Records shown:

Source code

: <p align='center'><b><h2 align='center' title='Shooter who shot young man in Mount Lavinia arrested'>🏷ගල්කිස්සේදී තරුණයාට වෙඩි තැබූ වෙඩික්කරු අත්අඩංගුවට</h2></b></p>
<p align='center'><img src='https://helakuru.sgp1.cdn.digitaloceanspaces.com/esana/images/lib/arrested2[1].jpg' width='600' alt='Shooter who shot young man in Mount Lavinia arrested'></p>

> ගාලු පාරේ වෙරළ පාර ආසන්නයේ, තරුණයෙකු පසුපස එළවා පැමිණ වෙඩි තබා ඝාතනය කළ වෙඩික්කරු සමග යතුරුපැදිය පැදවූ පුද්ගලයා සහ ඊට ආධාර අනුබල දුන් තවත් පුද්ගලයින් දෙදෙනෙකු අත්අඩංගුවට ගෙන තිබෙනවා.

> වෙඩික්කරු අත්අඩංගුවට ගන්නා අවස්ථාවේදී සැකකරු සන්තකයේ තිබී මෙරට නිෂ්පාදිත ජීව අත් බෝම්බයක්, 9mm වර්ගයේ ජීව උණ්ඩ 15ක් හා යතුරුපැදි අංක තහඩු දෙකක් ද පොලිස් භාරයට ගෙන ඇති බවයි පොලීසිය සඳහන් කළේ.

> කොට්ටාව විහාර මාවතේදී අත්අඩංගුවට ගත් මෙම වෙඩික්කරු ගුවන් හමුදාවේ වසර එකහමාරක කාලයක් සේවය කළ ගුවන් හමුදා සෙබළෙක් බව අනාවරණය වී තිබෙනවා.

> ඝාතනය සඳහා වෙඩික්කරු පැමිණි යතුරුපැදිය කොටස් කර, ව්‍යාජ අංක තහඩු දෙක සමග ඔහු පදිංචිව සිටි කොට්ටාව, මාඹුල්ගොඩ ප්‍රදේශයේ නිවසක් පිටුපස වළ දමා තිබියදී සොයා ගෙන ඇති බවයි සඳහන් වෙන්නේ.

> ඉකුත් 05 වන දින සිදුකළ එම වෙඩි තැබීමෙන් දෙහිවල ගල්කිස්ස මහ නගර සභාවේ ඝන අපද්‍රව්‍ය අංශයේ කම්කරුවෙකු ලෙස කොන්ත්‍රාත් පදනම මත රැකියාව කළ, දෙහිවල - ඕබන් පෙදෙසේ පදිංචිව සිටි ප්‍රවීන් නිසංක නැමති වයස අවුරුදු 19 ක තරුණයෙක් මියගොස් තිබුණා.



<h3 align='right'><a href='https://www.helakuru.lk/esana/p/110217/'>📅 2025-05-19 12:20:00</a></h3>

The task: With no word changed, write the entries out once more.

Response to this exercise:
Source code

: <p align='center'><b><h2 align='center' title='Shooter who shot young man in Mount Lavinia arrested'>🏷ගල්කිස්සේදී තරුණයාට වෙඩි තැබූ වෙඩික්කරු අත්අඩංගුවට</h2></b></p>
<p align='center'><img src='https://helakuru.sgp1.cdn.digitaloceanspaces.com/esana/images/lib/arrested2[1].jpg' width='600' alt='Shooter who shot young man in Mount Lavinia arrested'></p>

> ගාලු පාරේ වෙරළ පාර ආසන්නයේ, තරුණයෙකු පසුපස එළවා පැමිණ වෙඩි තබා ඝාතනය කළ වෙඩික්කරු සමග යතුරුපැදිය පැදවූ පුද්ගලයා සහ ඊට ආධාර අනුබල දුන් තවත් පුද්ගලයින් දෙදෙනෙකු අත්අඩංගුවට ගෙන තිබෙනවා.

> වෙඩික්කරු අත්අඩංගුවට ගන්නා අවස්ථාවේදී සැකකරු සන්තකයේ තිබී මෙරට නිෂ්පාදිත ජීව අත් බෝම්බයක්, 9mm වර්ගයේ ජීව උණ්ඩ 15ක් හා යතුරුපැදි අංක තහඩු දෙකක් ද පොලිස් භාරයට ගෙන ඇති බවයි පොලීසිය සඳහන් කළේ.

> කොට්ටාව විහාර මාවතේදී අත්අඩංගුවට ගත් මෙම වෙඩික්කරු ගුවන් හමුදාවේ වසර එකහමාරක කාලයක් සේවය කළ ගුවන් හමුදා සෙබළෙක් බව අනාවරණය වී තිබෙනවා.

> ඝාතනය සඳහා වෙඩික්කරු පැමිණි යතුරුපැදිය කොටස් කර, ව්‍යාජ අංක තහඩු දෙක සමග ඔහු පදිංචිව සිටි කොට්ටාව, මාඹුල්ගොඩ ප්‍රදේශයේ නිවසක් පිටුපස වළ දමා තිබියදී සොයා ගෙන ඇති බවයි සඳහන් වෙන්නේ.

> ඉකුත් 05 වන දින සිදුකළ එම වෙඩි තැබීමෙන් දෙහිවල ගල්කිස්ස මහ නගර සභාවේ ඝන අපද්‍රව්‍ය අංශයේ කම්කරුවෙකු ලෙස කොන්ත්‍රාත් පදනම මත රැකියාව කළ, දෙහිවල - ඕබන් පෙදෙසේ පදිංචිව සිටි ප්‍රවීන් නිසංක නැමති වයස අවුරුදු 19 ක තරුණයෙක් මියගොස් තිබුණා.



<h3 align='right'><a href='https://www.helakuru.lk/esana/p/110217/'>📅 2025-05-19 12:20:00</a></h3>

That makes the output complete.